The job is to help make the dream of grading an OCR automated into a reality by writing an automatic grading program that will grade scanned test forms as cheat-proof test-taking system with unique test booklets for every student. Given a scan of the answer sheet your program should identify the answers that the student marked as accurately and robustly as possible and compare their answers to a printed code containing the correct answers in a format that can't be easily discerned by students.
- Hough Transform -- Plays a major role in all the 3 python scripts
- Canny edge detection - Using Sobel operator and edge detection
- Convolution operation
- Sharpening and blurring of the image
- Inject.py
- Extract.py
- Grade.py
- Convolution_preprocessing.py
- Edge_detection.py
The idea for inject.py was to print a barcode-like mark that is unique to each answer key and would be very difficult to discern by a human, especially with a time limit. I decided that I wanted to use relative bar lengths to print the answers with the added complexity of randomizing their order on the page. I randomized all 85 questions and saved the key in this code, as well as in Extract.py so that it could be read back into the proper order. The bar lengths were a bit tricky to figure out as I wanted to make sure that, even with noise and poorly scanned test forms, there would be enough space in between the bars to discern which bar length belongs to which answer.
Location of barcode: the key to implementing the bar lengths in a robust way was to print a thick bordered box around where the answers would be printed. By using the box I could make the bar heights and widths relative to those of the box. This came in handy as we needed to move the box up slightly to assist with grading and we were able to do so just by updating one variable without affecting performance.

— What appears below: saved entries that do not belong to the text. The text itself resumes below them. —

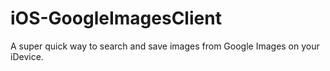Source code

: iOS-GoogleImagesClient
======================

A super quick way to search and save images from Google Images on your iDevice.
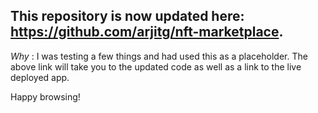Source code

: ## This repository is now updated here: https://github.com/arjitg/nft-marketplace. 

_Why_ : I was testing a few things and had used this as a placeholder. The above link will take you to the updated code as well as a link to the live deployed app. 

Happy browsing!
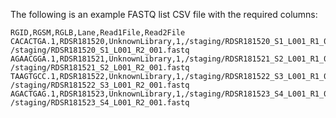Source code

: The following is an example FASTQ list CSV file with the required columns:

    RGID,RGSM,RGLB,Lane,Read1File,Read2File
    CACACTGA.1,RDSR181520,UnknownLibrary,1,/staging/RDSR181520_S1_L001_R1_001.fastq, /staging/RDSR181520_S1_L001_R2_001.fastq
    AGAACGGA.1,RDSR181521,UnknownLibrary,1,/staging/RDSR181521_S2_L001_R1_001.fastq, /staging/RDSR181521_S2_L001_R2_001.fastq
    TAAGTGCC.1,RDSR181522,UnknownLibrary,1,/staging/RDSR181522_S3_L001_R1_001.fastq, /staging/RDSR181522_S3_L001_R2_001.fastq
    AGACTGAG.1,RDSR181523,UnknownLibrary,1,/staging/RDSR181523_S4_L001_R1_001.fastq, /staging/RDSR181523_S4_L001_R2_001.fastq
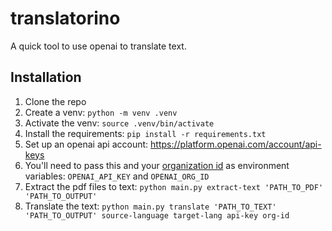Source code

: # translatorino
A quick tool to use openai to translate text.

## Installation 
1. Clone the repo
2. Create a venv: `python -m venv .venv`
3. Activate the venv: `source .venv/bin/activate`
4. Install the requirements: `pip install -r requirements.txt`
5. Set up an openai api account: https://platform.openai.com/account/api-keys
6. You'll need to pass this and your [organization id](https://platform.openai.com/account/org-settings) as environment variables: `OPENAI_API_KEY` and `OPENAI_ORG_ID`
7. Extract the pdf files to text: `python main.py extract-text 'PATH_TO_PDF' 'PATH_TO_OUTPUT'`
8. Translate the text: `python main.py translate 'PATH_TO_TEXT' 'PATH_TO_OUTPUT' source-language target-lang api-key org-id`


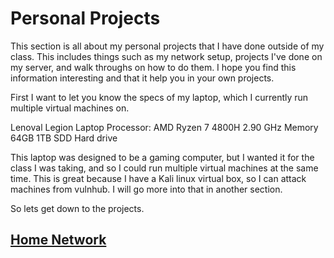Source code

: # Personal Projects

This section is all about my personal projects that I have done outside of my class. This includes things such as my network setup, projects I've done on my server, and walk throughs on how to do them. I hope you find this information interesting and that it help you in your own projects. 

First I want to let you know the specs of my laptop, which I currently run multiple virtual machines on. 

Lenoval Legion Laptop
Processor: AMD Ryzen 7 4800H  2.90 GHz
Memory 64GB 
1TB SDD Hard drive

This laptop was designed to be a gaming computer, but I wanted it for the class I was taking, and so I could run multiple virtual machines at the same time. This is great because I have a Kali linux virtual box, so I can attack machines from vulnhub.  I will go more into that in another section. 

So lets get down to the projects. 

## [Home Network](https://github.com/shansen18/BootCamp/blob/4debee1a238c3f4c8062b2dad74ecc2d237f17b3/Personal_Projects/Home%20Network/Images/Home%20Network%20setup.jpg)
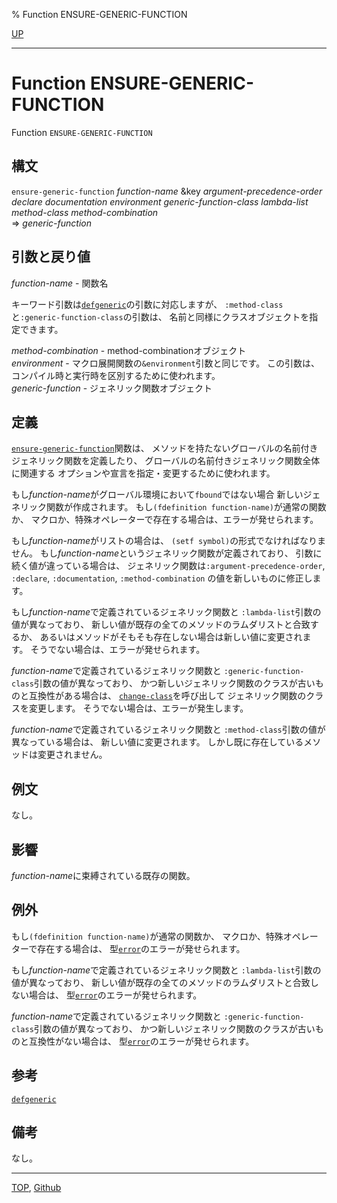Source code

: % Function ENSURE-GENERIC-FUNCTION

[UP](7.7.html)  

---

# Function ENSURE-GENERIC-FUNCTION


Function `ENSURE-GENERIC-FUNCTION`


## 構文

`ensure-generic-function` *function-name*
&key *argument-precedence-order* *declare* *documentation*
*environment* *generic-function-class* *lambda-list*
*method-class* *method-combination*  
=> *generic-function*


## 引数と戻り値

*function-name* - 関数名

キーワード引数は[`defgeneric`](7.7.defgeneric.html)の引数に対応しますが、
`:method-class`と`:generic-function-class`の引数は、
名前と同様にクラスオブジェクトを指定できます。

*method-combination* - method-combinationオブジェクト  
*environment* - マクロ展開関数の`&environment`引数と同じです。
この引数は、コンパイル時と実行時を区別するために使われます。  
*generic-function* - ジェネリック関数オブジェクト


## 定義

[`ensure-generic-function`](7.7.ensure-generic-function.html)関数は、
メソッドを持たないグローバルの名前付きジェネリック関数を定義したり、
グローバルの名前付きジェネリック関数全体に関連する
オプションや宣言を指定・変更するために使われます。

もし*function-name*がグローバル環境において`fbound`ではない場合
新しいジェネリック関数が作成されます。
もし`(fdefinition function-name)`が通常の関数か、
マクロか、特殊オペレーターで存在する場合は、エラーが発せられます。

もし*function-name*がリストの場合は、
`(setf symbol)`の形式でなければなりません。
もし*function-name*というジェネリック関数が定義されており、
引数に続く値が違っている場合は、
ジェネリック関数は`:argument-precedence-order`, `:declare`,
`:documentation`, `:method-combination`
の値を新しいものに修正します。

もし*function-name*で定義されているジェネリック関数と
`:lambda-list`引数の値が異なっており、
新しい値が既存の全てのメソッドのラムダリストと合致するか、
あるいはメソッドがそもそも存在しない場合は新しい値に変更されます。
そうでない場合は、エラーが発せられます。

*function-name*で定義されているジェネリック関数と
`:generic-function-class`引数の値が異なっており、
かつ新しいジェネリック関数のクラスが古いものと互換性がある場合は、
[`change-class`](7.7.change-class.html)を呼び出して
ジェネリック関数のクラスを変更します。
そうでない場合は、エラーが発生します。

*function-name*で定義されているジェネリック関数と
`:method-class`引数の値が異なっている場合は、
新しい値に変更されます。
しかし既に存在しているメソッドは変更されません。


## 例文

なし。


## 影響

*function-name*に束縛されている既存の関数。


## 例外

もし`(fdefinition function-name)`が通常の関数か、
マクロか、特殊オペレーターで存在する場合は、
型[`error`](9.2.error-condition.html)のエラーが発せられます。

もし*function-name*で定義されているジェネリック関数と
`:lambda-list`引数の値が異なっており、
新しい値が既存の全てのメソッドのラムダリストと合致しない場合は、
型[`error`](9.2.error-condition.html)のエラーが発せられます。

*function-name*で定義されているジェネリック関数と
`:generic-function-class`引数の値が異なっており、
かつ新しいジェネリック関数のクラスが古いものと互換性がない場合は、
型[`error`](9.2.error-condition.html)のエラーが発せられます。


## 参考

[`defgeneric`](7.7.defgeneric.html)


## 備考

なし。


---
[TOP](index.html),  [Github](https://github.com/nptcl/npt-japanese)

Barcode lengths: the actual bar length percentages were chosen by allowing for all 5 possible answers to be correct and still only take up 75% of the box height. This would be helpful in keeping the border box easier to find later on when the form is scanned in. The width of each bar was determined by dividing the available width of the box by 2x the number of questions + 1, which would allow space for all questions to print and the spaces between them.
The order in which mutiple correct answers for one question in a single vertical was also randomized in order to add some complexity for attempts by humans to crack the code. Overall this approach works very well at printing the correct answers and require all of the secret variables (random order and % bar length) to be able to quickly understand by a student.
The process for reading in the barcode generated by inject.py strongly depends on straightening the image and correctly determining the location of the box that contains the barcode, after that the bars can be easily read in and coverted to answers by logic in the code.
Straightening: we decided to use the hough algorithm to straigthen the form image. To do so I divided the 0-180 degree range to get 5 increments per degree. This can easily be increased or decreased but 5 provided a good balance for accuracy and efficiency. I converted each of these units into radians and built my hough space. For my rho length in the hough space I used pythagoreans theorem to get the length of the diagonal of my image and used twice that number, which needed to be accounted for later on when converting back. I added every pixel over 100 in the converted grayscale image to the hough space using the equation icos(radians) + jsin(randians) where i is the horizontal pixel and j is the vertical pixel location. From the hough space I determined the top 6 lines, which I was able to see from testing would be strong lines close to 90 or 180, and averaged the difference between those and their strightened forms to find how much to rotate the image. This works very well with the chosen variables and was able to get the image straightened enough for reading in the barcode correctly. We were able to speed this up by only adding angles between 80-100 and 170-190 degrees (or 0-10 and 170-180).
Box detection: due to the method of drawing a large box with a strong border a good method to find the box coordinates was again to use the hough algorithm. I decided the best thing to do was to just run the hough algrithm again but limited even further to just detect lines within 1 degree of 90 or 180 as it had already been straightened to 0.2% precision. Instead of building an entirely new hough function I just updated the one I built for straightening to some separate logic. What returns is both the image and a list of the strongest lines. Using this list I am able to narrow down to the top 2 distinct horizontal lines and top two vertical lines and can then crop the box to the correct dimensions. This works very well, even on very poorly printed forms with noise.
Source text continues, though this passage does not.